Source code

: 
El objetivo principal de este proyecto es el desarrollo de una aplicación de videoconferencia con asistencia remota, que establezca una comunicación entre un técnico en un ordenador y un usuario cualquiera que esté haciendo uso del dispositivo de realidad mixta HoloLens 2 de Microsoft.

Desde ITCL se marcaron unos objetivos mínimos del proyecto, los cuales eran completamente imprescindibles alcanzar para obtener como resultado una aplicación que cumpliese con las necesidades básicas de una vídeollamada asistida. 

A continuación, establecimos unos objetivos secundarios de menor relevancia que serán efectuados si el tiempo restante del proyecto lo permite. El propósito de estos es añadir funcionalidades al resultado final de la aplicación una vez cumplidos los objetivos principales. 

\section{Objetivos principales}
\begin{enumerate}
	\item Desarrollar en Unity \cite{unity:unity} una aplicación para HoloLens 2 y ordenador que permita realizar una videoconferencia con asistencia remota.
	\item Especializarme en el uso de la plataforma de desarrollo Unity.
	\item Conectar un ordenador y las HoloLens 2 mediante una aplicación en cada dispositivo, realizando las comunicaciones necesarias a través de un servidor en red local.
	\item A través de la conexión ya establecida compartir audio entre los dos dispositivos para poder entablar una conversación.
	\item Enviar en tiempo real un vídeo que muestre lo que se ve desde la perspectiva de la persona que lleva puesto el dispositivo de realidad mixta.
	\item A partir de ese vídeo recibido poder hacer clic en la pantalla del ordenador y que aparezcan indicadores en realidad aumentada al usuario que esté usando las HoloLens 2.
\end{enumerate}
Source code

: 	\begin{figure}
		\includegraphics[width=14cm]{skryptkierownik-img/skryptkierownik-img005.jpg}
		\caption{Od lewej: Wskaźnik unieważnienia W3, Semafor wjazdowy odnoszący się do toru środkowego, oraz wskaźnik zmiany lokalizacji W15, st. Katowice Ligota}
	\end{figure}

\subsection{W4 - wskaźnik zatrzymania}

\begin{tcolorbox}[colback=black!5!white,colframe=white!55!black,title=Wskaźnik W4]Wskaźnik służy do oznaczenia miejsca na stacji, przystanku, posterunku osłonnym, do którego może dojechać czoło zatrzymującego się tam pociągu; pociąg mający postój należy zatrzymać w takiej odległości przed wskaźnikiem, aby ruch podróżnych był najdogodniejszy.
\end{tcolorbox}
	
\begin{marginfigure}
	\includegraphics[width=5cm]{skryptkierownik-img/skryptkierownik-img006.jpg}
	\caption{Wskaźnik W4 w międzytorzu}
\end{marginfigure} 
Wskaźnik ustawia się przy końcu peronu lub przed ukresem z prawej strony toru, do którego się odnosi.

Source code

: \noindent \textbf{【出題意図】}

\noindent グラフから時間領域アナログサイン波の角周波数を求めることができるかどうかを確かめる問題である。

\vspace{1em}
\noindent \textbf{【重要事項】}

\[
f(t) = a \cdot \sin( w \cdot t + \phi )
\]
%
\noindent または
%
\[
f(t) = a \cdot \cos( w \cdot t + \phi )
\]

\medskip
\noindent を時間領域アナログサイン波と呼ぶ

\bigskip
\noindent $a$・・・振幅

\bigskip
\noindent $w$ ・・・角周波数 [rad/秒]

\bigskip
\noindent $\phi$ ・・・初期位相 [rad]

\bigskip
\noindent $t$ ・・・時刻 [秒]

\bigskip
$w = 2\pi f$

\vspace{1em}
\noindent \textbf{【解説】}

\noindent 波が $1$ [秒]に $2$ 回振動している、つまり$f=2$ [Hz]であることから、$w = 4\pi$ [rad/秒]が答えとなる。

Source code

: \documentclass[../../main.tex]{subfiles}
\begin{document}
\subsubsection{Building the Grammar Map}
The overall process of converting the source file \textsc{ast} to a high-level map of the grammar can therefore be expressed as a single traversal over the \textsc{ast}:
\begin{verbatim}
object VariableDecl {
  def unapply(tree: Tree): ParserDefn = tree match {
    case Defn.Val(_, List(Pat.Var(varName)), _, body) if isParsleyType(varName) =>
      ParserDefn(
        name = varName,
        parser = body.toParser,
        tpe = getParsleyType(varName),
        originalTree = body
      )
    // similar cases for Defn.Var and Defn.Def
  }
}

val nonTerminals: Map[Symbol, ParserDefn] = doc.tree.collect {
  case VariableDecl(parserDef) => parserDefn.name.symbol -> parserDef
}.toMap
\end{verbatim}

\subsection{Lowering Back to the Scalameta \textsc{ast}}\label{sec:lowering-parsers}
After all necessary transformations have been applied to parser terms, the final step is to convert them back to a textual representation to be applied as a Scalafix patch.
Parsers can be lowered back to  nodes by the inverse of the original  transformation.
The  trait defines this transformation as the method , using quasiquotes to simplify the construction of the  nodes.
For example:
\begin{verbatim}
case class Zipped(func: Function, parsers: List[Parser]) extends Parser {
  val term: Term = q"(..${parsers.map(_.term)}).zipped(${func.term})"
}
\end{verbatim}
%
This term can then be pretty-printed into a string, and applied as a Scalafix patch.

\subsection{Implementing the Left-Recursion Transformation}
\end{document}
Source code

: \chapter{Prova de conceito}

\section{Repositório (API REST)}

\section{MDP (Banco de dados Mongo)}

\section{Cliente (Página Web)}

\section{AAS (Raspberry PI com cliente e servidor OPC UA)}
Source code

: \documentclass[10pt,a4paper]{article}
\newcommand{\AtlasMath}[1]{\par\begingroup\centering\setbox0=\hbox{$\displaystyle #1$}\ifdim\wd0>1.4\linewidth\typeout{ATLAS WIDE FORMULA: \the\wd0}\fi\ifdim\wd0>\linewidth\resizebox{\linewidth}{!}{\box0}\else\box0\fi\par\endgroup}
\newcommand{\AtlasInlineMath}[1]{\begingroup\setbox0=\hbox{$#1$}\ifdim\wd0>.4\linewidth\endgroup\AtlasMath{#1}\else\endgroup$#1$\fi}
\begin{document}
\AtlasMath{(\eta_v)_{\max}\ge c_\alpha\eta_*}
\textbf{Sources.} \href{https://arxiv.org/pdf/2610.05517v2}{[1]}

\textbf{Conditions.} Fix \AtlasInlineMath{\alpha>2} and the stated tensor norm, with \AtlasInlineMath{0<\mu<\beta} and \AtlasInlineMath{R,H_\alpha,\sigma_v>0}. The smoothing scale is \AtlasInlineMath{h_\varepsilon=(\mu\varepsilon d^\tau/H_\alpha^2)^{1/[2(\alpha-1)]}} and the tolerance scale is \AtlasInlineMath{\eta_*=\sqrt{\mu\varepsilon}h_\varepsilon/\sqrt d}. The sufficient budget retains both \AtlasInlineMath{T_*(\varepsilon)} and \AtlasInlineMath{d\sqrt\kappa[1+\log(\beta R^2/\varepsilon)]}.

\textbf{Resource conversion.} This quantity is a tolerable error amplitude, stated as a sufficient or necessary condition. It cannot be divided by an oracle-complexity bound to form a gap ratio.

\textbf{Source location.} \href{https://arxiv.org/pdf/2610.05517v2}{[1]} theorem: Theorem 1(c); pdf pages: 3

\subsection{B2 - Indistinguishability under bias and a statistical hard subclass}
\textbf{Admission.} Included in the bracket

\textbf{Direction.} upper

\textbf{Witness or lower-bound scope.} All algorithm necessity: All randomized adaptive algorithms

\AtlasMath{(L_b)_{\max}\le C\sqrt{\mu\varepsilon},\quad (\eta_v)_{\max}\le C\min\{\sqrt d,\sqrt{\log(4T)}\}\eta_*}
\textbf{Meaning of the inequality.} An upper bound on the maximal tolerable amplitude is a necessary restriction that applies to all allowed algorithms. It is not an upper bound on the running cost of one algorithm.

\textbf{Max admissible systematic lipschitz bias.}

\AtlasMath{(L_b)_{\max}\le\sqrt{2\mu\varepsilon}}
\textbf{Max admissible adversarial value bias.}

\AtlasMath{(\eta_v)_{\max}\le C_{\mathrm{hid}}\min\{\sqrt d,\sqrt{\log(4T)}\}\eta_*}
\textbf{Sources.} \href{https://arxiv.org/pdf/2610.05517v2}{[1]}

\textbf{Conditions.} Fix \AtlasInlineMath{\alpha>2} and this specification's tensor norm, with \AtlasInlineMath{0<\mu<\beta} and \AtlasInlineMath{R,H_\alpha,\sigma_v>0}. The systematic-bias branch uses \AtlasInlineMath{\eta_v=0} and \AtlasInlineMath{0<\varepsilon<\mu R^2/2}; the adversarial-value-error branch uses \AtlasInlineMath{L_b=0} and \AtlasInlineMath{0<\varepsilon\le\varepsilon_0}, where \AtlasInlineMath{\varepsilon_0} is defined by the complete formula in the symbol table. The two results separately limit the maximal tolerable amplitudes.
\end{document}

- **WORK INSTRUCTIONS**: Only the lines containing the string "error" are needed; pull them out of the records.

- **EXERCISE OUTPUT**:
\textbf{Resource conversion.} This quantity is a tolerable error amplitude, stated as a sufficient or necessary condition. It cannot be divided by an oracle-complexity bound to form a gap ratio.
\textbf{Conditions.} Fix \AtlasInlineMath{\alpha>2} and this specification's tensor norm, with \AtlasInlineMath{0<\mu<\beta} and \AtlasInlineMath{R,H_\alpha,\sigma_v>0}. The systematic-bias branch uses \AtlasInlineMath{\eta_v=0} and \AtlasInlineMath{0<\varepsilon<\mu R^2/2}; the adversarial-value-error branch uses \AtlasInlineMath{L_b=0} and \AtlasInlineMath{0<\varepsilon\le\varepsilon_0}, where \AtlasInlineMath{\varepsilon_0} is defined by the complete formula in the symbol table. The two results separately limit the maximal tolerable amplitudes.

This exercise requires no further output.